Sunday, February 25, 2007

A History Department Bans Citing Wikipedia as a Research Source

Not so quick to rebuff the door to door salesman. Wikipiedia is not yet Encylopedia Brittanica.

From the New York Times

When half a dozen students in Neil Waters’s Japanese history class at Middlebury College asserted on exams that the Jesuits supported the Shimabara Rebellion in 17th-century Japan, he knew something was wrong. The Jesuits were in “no position to aid a revolution,” he said; the few of them in Japan were in hiding.
He figured out the problem soon enough. The obscure, though incorrect, information was from Wikipedia, the collaborative online encyclopedia, and the students had picked it up cramming for his exam.
Dr. Waters and other professors in the history department had begun noticing about a year ago that students were citing Wikipedia as a source in their papers. When confronted, many would say that their high school teachers had allowed the practice.
But the errors on the Japanese history test last semester were the last straw. At Dr. Waters’s urging, the Middlebury history department notified its students this month that Wikipedia could not be cited in papers or exams, and that students could not “point to Wikipedia or any similar source that may appear in the future to escape the consequences of errors.”

The article continues at http://www.nytimes.com/2007/02/21/education/21wikipedia.html?em&ex=1172552400&en=b403726dbe838b6a&ei=5087%0A

1 comment:

a said...

I can't believe teachers were allowing wikipedia to be used in the first place.
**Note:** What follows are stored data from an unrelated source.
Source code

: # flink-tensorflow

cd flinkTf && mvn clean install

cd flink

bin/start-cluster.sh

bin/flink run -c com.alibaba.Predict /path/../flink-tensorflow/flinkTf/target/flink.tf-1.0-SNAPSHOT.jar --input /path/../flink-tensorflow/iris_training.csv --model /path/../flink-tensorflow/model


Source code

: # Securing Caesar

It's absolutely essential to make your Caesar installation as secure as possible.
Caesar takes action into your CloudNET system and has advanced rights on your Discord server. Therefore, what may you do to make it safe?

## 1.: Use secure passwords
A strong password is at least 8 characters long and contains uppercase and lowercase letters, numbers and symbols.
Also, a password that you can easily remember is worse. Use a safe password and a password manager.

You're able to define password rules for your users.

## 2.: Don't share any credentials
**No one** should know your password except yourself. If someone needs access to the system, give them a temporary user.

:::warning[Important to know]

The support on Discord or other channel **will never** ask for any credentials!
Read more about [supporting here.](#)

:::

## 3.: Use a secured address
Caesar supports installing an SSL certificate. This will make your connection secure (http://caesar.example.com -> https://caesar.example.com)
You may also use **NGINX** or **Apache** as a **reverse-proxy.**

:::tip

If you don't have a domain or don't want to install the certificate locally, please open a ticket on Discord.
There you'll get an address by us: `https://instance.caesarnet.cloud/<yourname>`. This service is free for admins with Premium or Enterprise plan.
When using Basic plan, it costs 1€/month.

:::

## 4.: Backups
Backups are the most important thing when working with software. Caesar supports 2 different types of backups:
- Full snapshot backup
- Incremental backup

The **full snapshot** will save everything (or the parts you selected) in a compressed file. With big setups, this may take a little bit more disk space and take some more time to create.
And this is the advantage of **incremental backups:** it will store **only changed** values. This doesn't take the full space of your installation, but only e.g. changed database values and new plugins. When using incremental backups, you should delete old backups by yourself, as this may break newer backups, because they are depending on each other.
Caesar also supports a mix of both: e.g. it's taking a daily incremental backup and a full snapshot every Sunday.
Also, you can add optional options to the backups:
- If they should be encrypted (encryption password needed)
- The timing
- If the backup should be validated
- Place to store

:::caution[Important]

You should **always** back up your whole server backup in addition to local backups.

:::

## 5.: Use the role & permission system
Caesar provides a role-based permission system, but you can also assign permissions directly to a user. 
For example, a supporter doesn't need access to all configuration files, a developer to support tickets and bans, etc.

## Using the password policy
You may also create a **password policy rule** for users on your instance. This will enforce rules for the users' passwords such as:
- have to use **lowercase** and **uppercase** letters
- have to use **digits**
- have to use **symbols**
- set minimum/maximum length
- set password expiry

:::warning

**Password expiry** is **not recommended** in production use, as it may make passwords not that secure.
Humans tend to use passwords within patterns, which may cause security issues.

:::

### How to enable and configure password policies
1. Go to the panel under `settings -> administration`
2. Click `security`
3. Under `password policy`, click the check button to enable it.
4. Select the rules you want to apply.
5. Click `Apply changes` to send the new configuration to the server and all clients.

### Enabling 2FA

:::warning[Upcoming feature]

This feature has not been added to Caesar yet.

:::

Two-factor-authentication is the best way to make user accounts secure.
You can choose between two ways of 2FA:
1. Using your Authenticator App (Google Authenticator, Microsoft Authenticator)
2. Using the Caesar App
That's like allowing people to cite the grafiti they find on the bathroom wall.

Like most new media the key to successful use of wikipedia is to follow the links. Good articles contain links citing the sources for the information in that article. The right thing to do is to follow those links until you get to a legit source. It takes about an extra two minutes to do this. The fact that kids weren't doing this does not inspire me with hope in future generations.